Heath and parliament signed us up to that treaty and so did HM by providing assent to the European Communities Act.

Thatcher clearly supported our membership of the EEC and us being a signatory to the treaty of Rome as part of that.

The evidence which I’ve posted above proves that 1 Heath knew exactly what the term ‘‘ever closer UNION’’ meant and by implication so did Thatcher and 2 so did MP’s like Shore.The difference being that ‘Internationalist’ Shore was on the right side of history here unlike Heath,Thatcher and by implication Farage and all the rest of the no hopers who you obviously idolise from Blair to May.I can only read your pathetic typical closet Federalist apologist ignoring of the facts on that basis.Make no mistake as Juddian rightly concluded Farage has shown himself to be an establishment shill and plant put in place to help his Con Federalist cronies to finish the job which Heath and Churchill before him started.

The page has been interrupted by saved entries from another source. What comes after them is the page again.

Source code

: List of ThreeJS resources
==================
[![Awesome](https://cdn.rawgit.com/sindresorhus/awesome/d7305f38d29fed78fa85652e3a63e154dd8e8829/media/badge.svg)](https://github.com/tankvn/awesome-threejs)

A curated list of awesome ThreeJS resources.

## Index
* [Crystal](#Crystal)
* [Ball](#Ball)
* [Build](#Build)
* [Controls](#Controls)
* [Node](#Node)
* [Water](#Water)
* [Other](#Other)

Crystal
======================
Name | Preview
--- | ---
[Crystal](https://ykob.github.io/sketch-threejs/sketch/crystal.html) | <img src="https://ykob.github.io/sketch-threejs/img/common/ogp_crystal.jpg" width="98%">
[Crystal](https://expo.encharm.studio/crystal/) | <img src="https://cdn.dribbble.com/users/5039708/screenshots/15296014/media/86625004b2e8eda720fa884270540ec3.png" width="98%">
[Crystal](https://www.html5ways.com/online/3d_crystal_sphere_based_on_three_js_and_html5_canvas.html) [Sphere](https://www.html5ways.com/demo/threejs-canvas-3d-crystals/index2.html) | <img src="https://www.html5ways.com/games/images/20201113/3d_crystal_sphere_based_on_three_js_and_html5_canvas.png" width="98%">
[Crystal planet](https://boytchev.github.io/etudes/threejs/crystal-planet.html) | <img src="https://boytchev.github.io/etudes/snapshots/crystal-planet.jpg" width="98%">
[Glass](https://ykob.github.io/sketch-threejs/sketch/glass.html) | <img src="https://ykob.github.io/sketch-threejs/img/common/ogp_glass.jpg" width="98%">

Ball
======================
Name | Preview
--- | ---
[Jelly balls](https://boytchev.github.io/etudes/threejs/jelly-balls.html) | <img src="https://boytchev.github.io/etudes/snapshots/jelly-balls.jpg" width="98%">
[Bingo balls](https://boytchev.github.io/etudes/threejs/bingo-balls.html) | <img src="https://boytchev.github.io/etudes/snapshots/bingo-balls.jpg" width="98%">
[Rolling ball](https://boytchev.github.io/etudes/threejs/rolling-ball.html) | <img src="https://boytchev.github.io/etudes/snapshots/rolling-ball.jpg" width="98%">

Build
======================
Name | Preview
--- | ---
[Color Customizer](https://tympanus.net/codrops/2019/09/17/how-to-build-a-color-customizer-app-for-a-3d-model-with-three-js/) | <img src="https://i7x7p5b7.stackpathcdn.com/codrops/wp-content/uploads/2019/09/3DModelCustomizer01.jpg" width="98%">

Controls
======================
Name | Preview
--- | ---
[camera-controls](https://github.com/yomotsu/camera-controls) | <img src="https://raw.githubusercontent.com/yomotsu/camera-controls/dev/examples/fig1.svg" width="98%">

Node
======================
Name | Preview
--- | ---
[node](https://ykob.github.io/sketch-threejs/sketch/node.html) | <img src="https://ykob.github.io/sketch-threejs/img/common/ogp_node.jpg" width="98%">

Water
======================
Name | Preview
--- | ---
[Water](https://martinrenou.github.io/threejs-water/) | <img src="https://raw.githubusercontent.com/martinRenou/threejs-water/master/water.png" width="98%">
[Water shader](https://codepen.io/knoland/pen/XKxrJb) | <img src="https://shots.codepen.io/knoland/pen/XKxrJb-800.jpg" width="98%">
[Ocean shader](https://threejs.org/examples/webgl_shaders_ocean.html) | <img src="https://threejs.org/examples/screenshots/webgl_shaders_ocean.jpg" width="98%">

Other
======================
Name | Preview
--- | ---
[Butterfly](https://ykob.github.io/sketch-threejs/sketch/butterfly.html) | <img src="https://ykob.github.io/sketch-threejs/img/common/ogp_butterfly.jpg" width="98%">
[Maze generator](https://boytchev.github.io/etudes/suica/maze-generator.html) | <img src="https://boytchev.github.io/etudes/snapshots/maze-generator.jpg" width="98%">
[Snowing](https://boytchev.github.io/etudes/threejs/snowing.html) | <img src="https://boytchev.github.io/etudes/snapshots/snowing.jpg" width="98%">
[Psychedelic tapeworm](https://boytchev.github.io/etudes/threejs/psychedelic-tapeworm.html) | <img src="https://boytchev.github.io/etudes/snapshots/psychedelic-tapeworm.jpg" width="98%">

As for HM not having the ultimate say ( perogative ) over specific matters of National defence and with it National sovereignty you’re avin an even bigger larf,than trying to suggest that the term ever closer UNION,in the treaty of Rome,just means ever closer economic Union.As opposed to what we’ve actually got and what those like Shore predicted.Or for that matter the fact that US geopolitics haven’t played a massive part in the shaping of post war Europe.Not least of which being the obvious fact that a Federal Europe,as opposed to secession in Europe,fits those aims bearing in mind the paranoia of all Federations regarding secession.With the example I provided being all too real in this case with the inevitable calls of what about us from Texans if Trump had been genuine,let alone followed through,with his bs support of Brexit.

On that note you’re avin an even more bigger larf if you think that Farage has the credibility to take votes from Corbyn as opposed to ( justifiably going by your typical Thatcherite bollox ) handing more votes to him.As you’ll see when the EU election results come in possibly/probably being a landslide for Labour.To the point where even I might vote tactically for Labour,instead of English Democrats.On the basis of there eventually being more chance of Labour finally understanding the difference between internationalism v collective soviet style federalism as shown by Shore’s brilliant understanding,than taking the Federalist out of Con Party shysters like Farage.